RECORD SET:
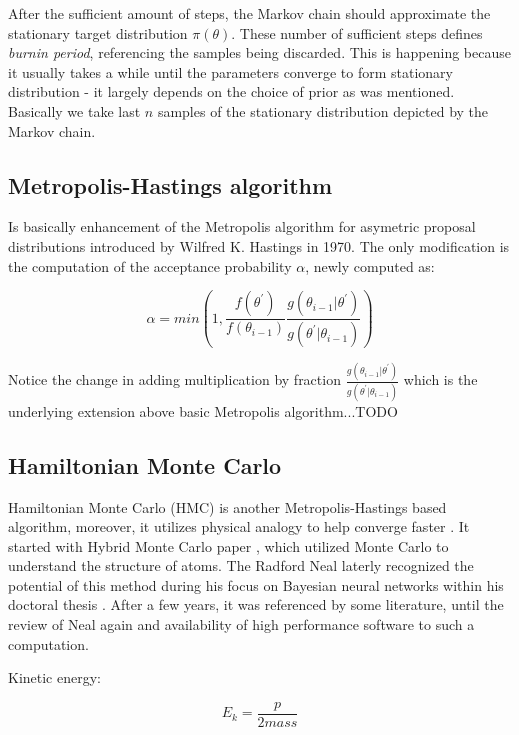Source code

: \documentclass[
  digital, %
  table,   %
  twoside, %
  12pt,
  lof,     %
  lot,     %
]{fithesis3}
\begin{document}
After the sufficient amount of steps, the Markov 
chain should approximate the stationary target 
distribution $\pi(\theta)$. These number of 
sufficient steps defines \textit{burnin period}, 
referencing the samples being discarded. This 
is happening because it usually takes a while 
until the parameters converge to form 
stationary distribution - it largely 
depends on the choice of prior as was mentioned. 
Basically we take last $n$ samples of the 
stationary distribution depicted by the 
Markov chain.


\subsection{Metropolis-Hastings algorithm}

Is basically enhancement of the Metropolis algorithm 
for asymetric proposal distributions introduced by 
Wilfred K. Hastings in 1970. 
The only modification is the computation of the acceptance 
probability $\alpha$, newly computed as:

\begin{equation}
  \alpha = min\left(1, \frac{f(\theta^{\prime})}{f(\theta_{i-1})} \frac{g(\theta_{i-1} | \theta^{\prime})}{g(\theta^{\prime} | \theta_{i-1})}\right)  
\end{equation}

Notice the change in adding multiplication by fraction 
$\frac{g(\theta_{i-1} | \theta^{\prime})}{g(\theta^{\prime} | \theta_{i-1})}$ 
which is the underlying extension above basic Metropolis 
algorithm...TODO


\subsection{Hamiltonian Monte Carlo}

Hamiltonian Monte Carlo (HMC) is another Metropolis-Hastings 
based algorithm, moreover, it utilizes physical analogy to 
help converge faster \cite{betancourt2018}. 
It started with Hybrid Monte Carlo paper \cite{duane1987}, 
which utilized Monte Carlo to understand the structure 
of atoms. 
The Radford Neal laterly recognized the potential of 
this method during his focus on Bayesian neural networks 
within his doctoral thesis \cite{neil1995}. 
After a few years, it was referenced by some literature, 
until the review of Neal again \cite{neil2011} and availability 
of high performance software to such a computation.

Kinetic energy:

\begin{equation}
E_k = \frac{p}{2mass}
\end{equation}
\end{document}
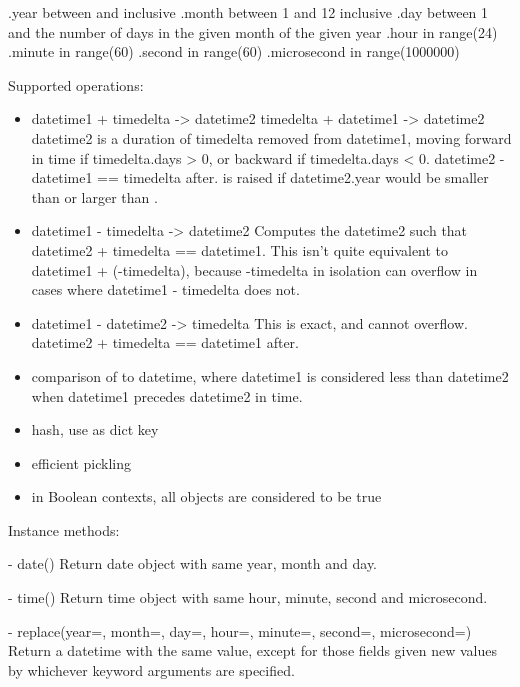     .year           between  and  inclusive
    .month          between 1 and 12 inclusive
    .day            between 1 and the number of days in the given month
                    of the given year
    .hour           in range(24)
    .minute         in range(60)
    .second         in range(60)
    .microsecond    in range(1000000)

Supported operations:

\begin{itemize}
  \item
    datetime1 + timedelta -> datetime2
    timedelta + datetime1 -> datetime2
    datetime2 is a duration of timedelta removed from datetime1, moving
    forward in time if timedelta.days > 0, or backward if
    timedelta.days < 0.  datetime2 - datetime1 == timedelta after.
     is raised if datetime2.year would be
    smaller than  or larger than .

  \item
    datetime1 - timedelta -> datetime2
    Computes the datetime2 such that datetime2 + timedelta == datetime1.
    This isn't quite equivalent to datetime1 + (-timedelta), because
    -timedelta in isolation can overflow in cases where
    datetime1 - timedelta does not.

  \item
    datetime1 - datetime2 -> timedelta
    This is exact, and cannot overflow.
    datetime2 + timedelta == datetime1 after.

  \item
    comparison of  to datetime, where datetime1 is
    considered less than datetime2 when datetime1 precedes datetime2
    in time.

  \item
    hash, use as dict key

  \item
    efficient pickling

  \item
    in Boolean contexts, all  objects are considered
    to be true
\end{itemize}

Instance methods:

  - date()
    Return date object with same year, month and day.

  - time()
    Return time object with same hour, minute, second and microsecond.

  - replace(year=, month=, day=, hour=, minute=, second=, microsecond=)
    Return a datetime with the same value, except for those fields given
    new values by whichever keyword arguments are specified.


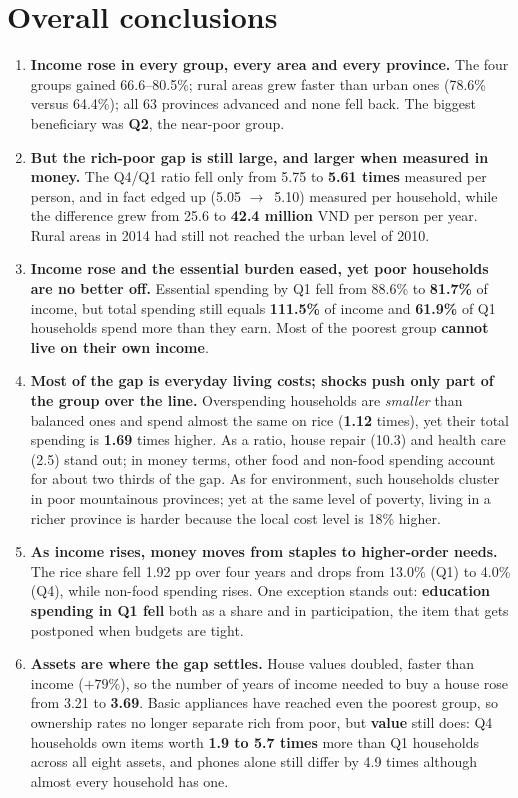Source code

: \documentclass[11pt,a4paper]{article}
\newcommand{\ra}{$\rightarrow$}
\newcommand{\n}[1]{\textbf{#1}}
\begin{document}
\section{Overall conclusions}

\begin{enumerate}[leftmargin=1.5em,itemsep=6pt,topsep=3pt]
\item \n{Income rose in every group, every area and every province.} The four groups gained 66.6–80.5\%; rural areas grew faster than urban ones (78.6\% versus 64.4\%); all 63 provinces advanced and none fell back. The biggest beneficiary was \n{Q2}, the near-poor group.

\item \n{But the rich-poor gap is still large, and larger when measured in money.} The Q4/Q1 ratio fell only from 5.75 to \n{5.61 times} measured per person, and in fact edged up (5.05 \ra\ 5.10) measured per household, while the difference grew from 25.6 to \n{42.4 million} VND per person per year. Rural areas in 2014 had still not reached the urban level of 2010.

\item \n{Income rose and the essential burden eased, yet poor households are no better off.} Essential spending by Q1 fell from 88.6\% to \n{81.7\%} of income, but total spending still equals \n{111.5\%} of income and \n{61.9\%} of Q1 households spend more than they earn. Most of the poorest group \n{cannot live on their own income}.

\item \n{Most of the gap is everyday living costs; shocks push only part of the group over the line.} Overspending households are \emph{smaller} than balanced ones and spend almost the same on rice (\n{1.12} times), yet their total spending is \n{1.69} times higher. As a ratio, house repair (10.3) and health care (2.5) stand out; in money terms, other food and non-food spending account for about two thirds of the gap. As for environment, such households cluster in poor mountainous provinces; yet at the same level of poverty, living in a richer province is harder because the local cost level is 18\% higher.

\item \n{As income rises, money moves from staples to higher-order needs.} The rice share fell 1.92 pp over four years and drops from 13.0\% (Q1) to 4.0\% (Q4), while non-food spending rises. One exception stands out: \n{education spending in Q1 fell} both as a share and in participation, the item that gets postponed when budgets are tight.

\item \n{Assets are where the gap settles.} House values doubled, faster than income ($+79\%$), so the number of years of income needed to buy a house rose from 3.21 to \n{3.69}. Basic appliances have reached even the poorest group, so ownership rates no longer separate rich from poor, but \n{value} still does: Q4 households own items worth \n{1.9 to 5.7 times} more than Q1 households across all eight assets, and phones alone still differ by 4.9 times although almost every household has one.
\end{enumerate}
\end{document}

WORK TO BE COMPLETED: Once the pictures are removed, copy the material above exactly.

SOLUTION BELOW:
Source code

: \documentclass[
  digital, %
  table,   %
  twoside, %
  12pt,
  lof,     %
  lot,     %
]{fithesis3}
\begin{document}
After the sufficient amount of steps, the Markov 
chain should approximate the stationary target 
distribution $\pi(\theta)$. These number of 
sufficient steps defines \textit{burnin period}, 
referencing the samples being discarded. This 
is happening because it usually takes a while 
until the parameters converge to form 
stationary distribution - it largely 
depends on the choice of prior as was mentioned. 
Basically we take last $n$ samples of the 
stationary distribution depicted by the 
Markov chain.


\subsection{Metropolis-Hastings algorithm}

Is basically enhancement of the Metropolis algorithm 
for asymetric proposal distributions introduced by 
Wilfred K. Hastings in 1970. 
The only modification is the computation of the acceptance 
probability $\alpha$, newly computed as:

\begin{equation}
  \alpha = min\left(1, \frac{f(\theta^{\prime})}{f(\theta_{i-1})} \frac{g(\theta_{i-1} | \theta^{\prime})}{g(\theta^{\prime} | \theta_{i-1})}\right)  
\end{equation}

Notice the change in adding multiplication by fraction 
$\frac{g(\theta_{i-1} | \theta^{\prime})}{g(\theta^{\prime} | \theta_{i-1})}$ 
which is the underlying extension above basic Metropolis 
algorithm...TODO


\subsection{Hamiltonian Monte Carlo}

Hamiltonian Monte Carlo (HMC) is another Metropolis-Hastings 
based algorithm, moreover, it utilizes physical analogy to 
help converge faster \cite{betancourt2018}. 
It started with Hybrid Monte Carlo paper \cite{duane1987}, 
which utilized Monte Carlo to understand the structure 
of atoms. 
The Radford Neal laterly recognized the potential of 
this method during his focus on Bayesian neural networks 
within his doctoral thesis \cite{neil1995}. 
After a few years, it was referenced by some literature, 
until the review of Neal again \cite{neil2011} and availability 
of high performance software to such a computation.

Kinetic energy:

\begin{equation}
E_k = \frac{p}{2mass}
\end{equation}
\end{document}
     .year           between  and  inclusive
    .month          between 1 and 12 inclusive
    .day            between 1 and the number of days in the given month
                    of the given year
    .hour           in range(24)
    .minute         in range(60)
    .second         in range(60)
    .microsecond    in range(1000000)

Supported operations:

\begin{itemize}
  \item
    datetime1 + timedelta -> datetime2
    timedelta + datetime1 -> datetime2
    datetime2 is a duration of timedelta removed from datetime1, moving
    forward in time if timedelta.days > 0, or backward if
    timedelta.days < 0.  datetime2 - datetime1 == timedelta after.
     is raised if datetime2.year would be
    smaller than  or larger than .

  \item
    datetime1 - timedelta -> datetime2
    Computes the datetime2 such that datetime2 + timedelta == datetime1.
    This isn't quite equivalent to datetime1 + (-timedelta), because
    -timedelta in isolation can overflow in cases where
    datetime1 - timedelta does not.

  \item
    datetime1 - datetime2 -> timedelta
    This is exact, and cannot overflow.
    datetime2 + timedelta == datetime1 after.

  \item
    comparison of  to datetime, where datetime1 is
    considered less than datetime2 when datetime1 precedes datetime2
    in time.

  \item
    hash, use as dict key

  \item
    efficient pickling

  \item
    in Boolean contexts, all  objects are considered
    to be true
\end{itemize}

Instance methods:

  - date()
    Return date object with same year, month and day.

  - time()
    Return time object with same hour, minute, second and microsecond.

  - replace(year=, month=, day=, hour=, minute=, second=, microsecond=)
    Return a datetime with the same value, except for those fields given
    new values by whichever keyword arguments are specified.


Source code

: \documentclass[11pt,a4paper]{article}
\newcommand{\ra}{$\rightarrow$}
\newcommand{\n}[1]{\textbf{#1}}
\begin{document}
\section{Overall conclusions}

\begin{enumerate}[leftmargin=1.5em,itemsep=6pt,topsep=3pt]
\item \n{Income rose in every group, every area and every province.} The four groups gained 66.6–80.5\%; rural areas grew faster than urban ones (78.6\% versus 64.4\%); all 63 provinces advanced and none fell back. The biggest beneficiary was \n{Q2}, the near-poor group.

\item \n{But the rich-poor gap is still large, and larger when measured in money.} The Q4/Q1 ratio fell only from 5.75 to \n{5.61 times} measured per person, and in fact edged up (5.05 \ra\ 5.10) measured per household, while the difference grew from 25.6 to \n{42.4 million} VND per person per year. Rural areas in 2014 had still not reached the urban level of 2010.

\item \n{Income rose and the essential burden eased, yet poor households are no better off.} Essential spending by Q1 fell from 88.6\% to \n{81.7\%} of income, but total spending still equals \n{111.5\%} of income and \n{61.9\%} of Q1 households spend more than they earn. Most of the poorest group \n{cannot live on their own income}.

\item \n{Most of the gap is everyday living costs; shocks push only part of the group over the line.} Overspending households are \emph{smaller} than balanced ones and spend almost the same on rice (\n{1.12} times), yet their total spending is \n{1.69} times higher. As a ratio, house repair (10.3) and health care (2.5) stand out; in money terms, other food and non-food spending account for about two thirds of the gap. As for environment, such households cluster in poor mountainous provinces; yet at the same level of poverty, living in a richer province is harder because the local cost level is 18\% higher.

\item \n{As income rises, money moves from staples to higher-order needs.} The rice share fell 1.92 pp over four years and drops from 13.0\% (Q1) to 4.0\% (Q4), while non-food spending rises. One exception stands out: \n{education spending in Q1 fell} both as a share and in participation, the item that gets postponed when budgets are tight.

\item \n{Assets are where the gap settles.} House values doubled, faster than income ($+79\%$), so the number of years of income needed to buy a house rose from 3.21 to \n{3.69}. Basic appliances have reached even the poorest group, so ownership rates no longer separate rich from poor, but \n{value} still does: Q4 households own items worth \n{1.9 to 5.7 times} more than Q1 households across all eight assets, and phones alone still differ by 4.9 times although almost every household has one.
\end{enumerate}
\end{document}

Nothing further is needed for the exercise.